Le tribunal judiciaire de Privas vient de suspendre les travaux du chantier de la future "basilique" de Saint-Pierre-de-Colombier en Ardèche. La décision du juge des référés demande d'attendre la réalisation d’une étude d’impact sur une espèce protégée, le Réséda de Jacquin, avant toute poursuite du chantier.
Plainte déposée
"C'est une vraie victoire !", se réjouit Sylvain Eranguel de l'association "Les Ami.es de la Bourges", opposant au projet du complexe religieux. Lui, était mobilisé depuis plus d'un mois pour empêcher la reprise des travaux qui mettent en danger cette espèce protégée.
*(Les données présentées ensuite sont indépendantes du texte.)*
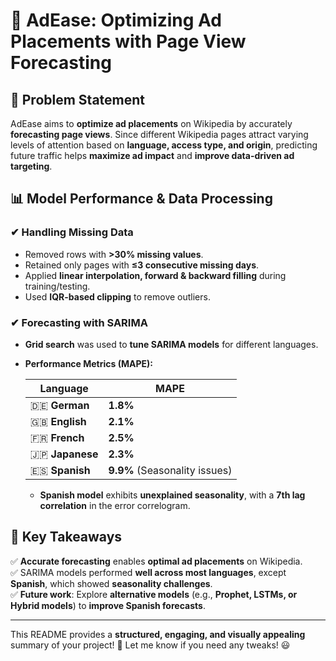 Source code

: # 🚀 AdEase: Optimizing Ad Placements with Page View Forecasting  

## 📌 Problem Statement  
AdEase aims to **optimize ad placements** on Wikipedia by accurately **forecasting page views**. Since different Wikipedia pages attract varying levels of attention based on **language, access type, and origin**, predicting future traffic helps **maximize ad impact** and **improve data-driven ad targeting**.  

## 📊 Model Performance & Data Processing  

### ✔ Handling Missing Data  
- Removed rows with **>30% missing values**.  
- Retained only pages with **≤3 consecutive missing days**.  
- Applied **linear interpolation, forward & backward filling** during training/testing.  
- Used **IQR-based clipping** to remove outliers.  

### ✔ Forecasting with SARIMA  
- **Grid search** was used to **tune SARIMA models** for different languages.  
- **Performance Metrics (MAPE):**  

  | Language  | MAPE  |
  |-----------|-------|
  | 🇩🇪 **German**  | **1.8%**  |
  | 🇬🇧 **English**  | **2.1%**  |
  | 🇫🇷 **French**  | **2.5%**  |
  | 🇯🇵 **Japanese**  | **2.3%**  |
  | 🇪🇸 **Spanish**  | **9.9%** (Seasonality issues) |

  - **Spanish model** exhibits **unexplained seasonality**, with a **7th lag correlation** in the error correlogram.

## 🎯 Key Takeaways  
✅ **Accurate forecasting** enables **optimal ad placements** on Wikipedia.  
✅ SARIMA models performed **well across most languages**, except **Spanish**, which showed **seasonality challenges**.  
✅ **Future work**: Explore **alternative models** (e.g., **Prophet, LSTMs, or Hybrid models**) to **improve Spanish forecasts**.  

---

This README provides a **structured, engaging, and visually appealing** summary of your project! 🚀 Let me know if you need any tweaks! 😃

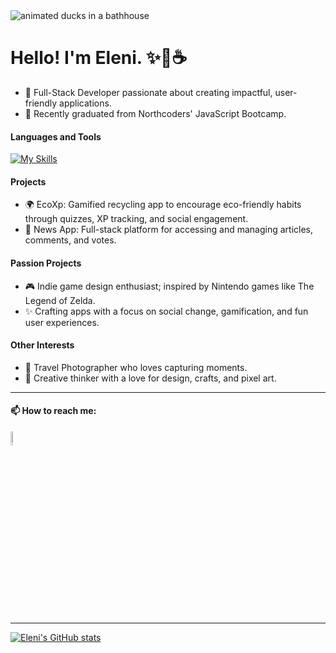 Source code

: <picture>
 <source media="(prefers-color-scheme: dark)" srcset="https://i.pinimg.com/564x/7e/a1/40/7ea140c0e01a7f981782d3cabc72d373.jpg">
 <source media="(prefers-color-scheme: light)" srcset="https://i.pinimg.com/564x/47/c9/47/47c947cfd20f2ee662ee9da6efd72532.jpg">
 <img alt="animated ducks in a bathhouse" src="https://i.pinimg.com/564x/47/c9/47/47c947cfd20f2ee662ee9da6efd72532.jpg">
</picture>

# Hello! I'm Eleni. ✨🦦☕️

- 🌟 Full-Stack Developer passionate about creating impactful, user-friendly applications.
- 🚀 Recently graduated from Northcoders' JavaScript Bootcamp.

#### Languages and Tools <br />
[![My Skills](https://skillicons.dev/icons?i=js,html,css,nodejs,postgres,react,express,supabase,github,npm,vscode,sass,regex,figma,notion)](https://skillicons.dev)

#### Projects
- 🌍 EcoXp: Gamified recycling app to encourage eco-friendly habits through quizzes, XP tracking, and social engagement.
- 📰 News App: Full-stack platform for accessing and managing articles, comments, and votes.

#### Passion Projects
- 🎮 Indie game design enthusiast; inspired by Nintendo games like The Legend of Zelda.
- ✨ Crafting apps with a focus on social change, gamification, and fun user experiences.

#### Other Interests
- 📸 Travel Photographer who loves capturing moments.
- 🧩 Creative thinker with a love for design, crafts, and pixel art.


---

#### 📫 How to reach me: 
[<img src="https://img.icons8.com/color/48/000000/linkedin.png" width="7.5%"/>](https://www.linkedin.com/in/eleni-page/)
  
---

[![Eleni's GitHub stats](https://github-readme-stats.vercel.app/api?username=elenipage&show_icons=true&theme=dark)](https://github.com/anuraghazra/github-readme-stats)

<!--
**elenipage/elenipage** is a ✨ _special_ ✨ repository because its `README.md` (this file) appears on your GitHub profile.

Here are some ideas to get you started:

- 🔭 I’m currently working on ...
- 🌱 I’m currently learning ...
- 👯 I’m looking to collaborate on ...
- 🤔 I’m looking for help with ...
- 💬 Ask me about ...
- 📫 How to reach me: ...
- 😄 Pronouns: ...
- ⚡ Fun fact: ...
-->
"Manifestement, le tribunal de Privas applique mieux le code de l’environnement que la préfète…", soulignait de son côté Pierrot Pantel, ingénieur écologue de l'Association nationale pour la biodiversité (ANB).
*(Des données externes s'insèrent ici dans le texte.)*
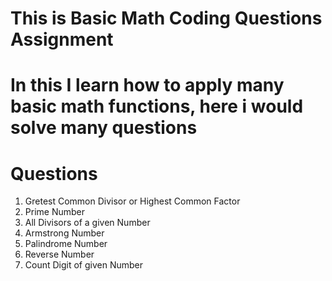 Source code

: # This is Basic Math Coding Questions Assignment 
# In this I learn how to apply many basic math functions, here i would solve many questions 
# Questions
  1. Gretest Common Divisor or Highest Common Factor
  2. Prime Number
  3. All Divisors of a given Number
  4. Armstrong Number
  5. Palindrome Number
  6. Reverse Number
  7. Count Digit of given Number
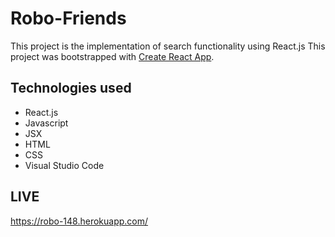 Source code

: # Robo-Friends
This project is the implementation of search functionality using React.js
This project was bootstrapped with [Create React App](https://github.com/facebook/create-react-app).

## Technologies used
- React.js
- Javascript
- JSX
- HTML
- CSS
- Visual Studio Code

## LIVE 
https://robo-148.herokuapp.com/
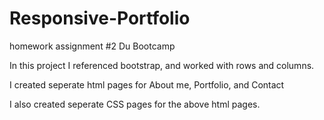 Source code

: # Responsive-Portfolio

homework assignment #2 Du Bootcamp

In this project I referenced bootstrap, and worked with rows and columns.

I created seperate html pages for About me, Portfolio, and Contact

I also created seperate CSS pages for the above html pages.
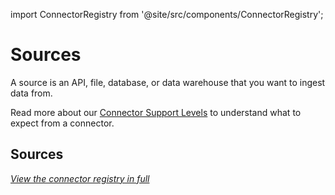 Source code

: import ConnectorRegistry from '@site/src/components/ConnectorRegistry';

# Sources

A source is an API, file, database, or data warehouse that you want to ingest data from.

Read more about our [Connector Support Levels](/integrations/connector-support-levels) to understand
what to expect from a connector.

## Sources

<ConnectorRegistry type="source"/>

_[View the connector registry in full](/integrations)_
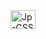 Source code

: <div>
  <img align="center" alt="Jp-CSS" height="30" width="40" src="https://www.canva.com/design/DAEczUgd1Es/FMyd5uUNPX_9WMMly05OKA/edit">
</div>
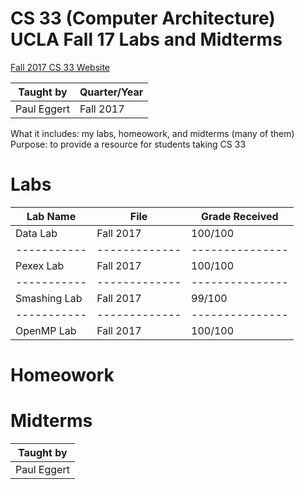 # CS 33 (Computer Architecture) UCLA Fall 17 Labs and Midterms

[Fall 2017 CS 33 Website](http://web.cs.ucla.edu/classes/fall17/cs33/)

| Taught by  | Quarter/Year |
| -----------| -------------|
| Paul Eggert| Fall 2017    |

What it includes: my labs, homeowork, and midterms (many of them)
Purpose: to provide a resource for students taking CS 33

# Labs
| Lab Name  | File        | Grade Received       |
| ----------- | -------------| ---------------|
| Data Lab       | Fall 2017    |  100/100           |
| ----------- | -------------| ---------------|
| Pexex Lab      | Fall 2017    |    100/100        |
| ----------- | -------------| ---------------|
| Smashing Lab   | Fall 2017    |   99/100          |
| ----------- | -------------| ---------------|
| OpenMP Lab  | Fall 2017    |    100/100         |


# Homeowork


# Midterms

 Taught by  | 
 -----------| 
 Paul Eggert|
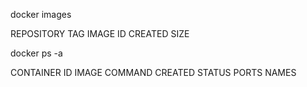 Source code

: docker images

REPOSITORY          TAG                 IMAGE ID            CREATED             SIZE

docker ps -a

CONTAINER ID        IMAGE               COMMAND             CREATED             STATUS              PORTS               NAMES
Les opposants au projet annoncent qu'ils vont désormais déposer plainte dans la semaine contre la préfète pour "complicité de destruction d'une espèce protégée et de son habitat". Ils reprochent, entre autres, à la Famille Missionnaire, d'avoir entamé des travaux avec des engins lourds sans autorisation environnementale de destruction de l'espèce protégée.
Une plante endémique
L'histoire du complexe religieux de Saint-Pierre-de-Colombier s'est transformée en serpent de mer. Désormais, toute l'affaire repose sur cette plante à fleurs blanches, reseda jacquinii, espèce protégée depuis 1990. La plante est endémique franco-espagnole mais, rarissime en Espagne, "les Cévennes et surtout l'Ardèche sont le cœur de l'aire de répartition mondiale de la plante", explique Simon Contant, écologue botaniste indépendant.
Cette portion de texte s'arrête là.